RECORDED DATA |
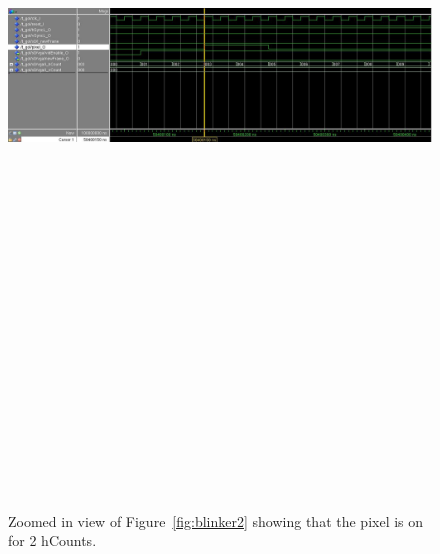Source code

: \documentclass[twoside, letterpaper]{report}
\begin{document}
\begin{figure}
\centering
\includegraphics[angle=90, height=9in]{./media/blinker_3.jpg}
\caption{\label{fig:blinker3}Zoomed in view of Figure~\ref{fig:blinker2} showing that the pixel is on for 2 hCounts.}
\end{figure}
\end{document}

WORK TO COMPLETE | In your copy, exclude the pictures and repeat each entry above exactly.

RESULT OF THE TASK |
Source code

: \documentclass[twoside, letterpaper]{report}
\begin{document}
\begin{figure}
\centering
\includegraphics[angle=90, height=9in]{./media/blinker_3.jpg}
\caption{\label{fig:blinker3}Zoomed in view of Figure~\ref{fig:blinker2} showing that the pixel is on for 2 hCounts.}
\end{figure}
\end{document}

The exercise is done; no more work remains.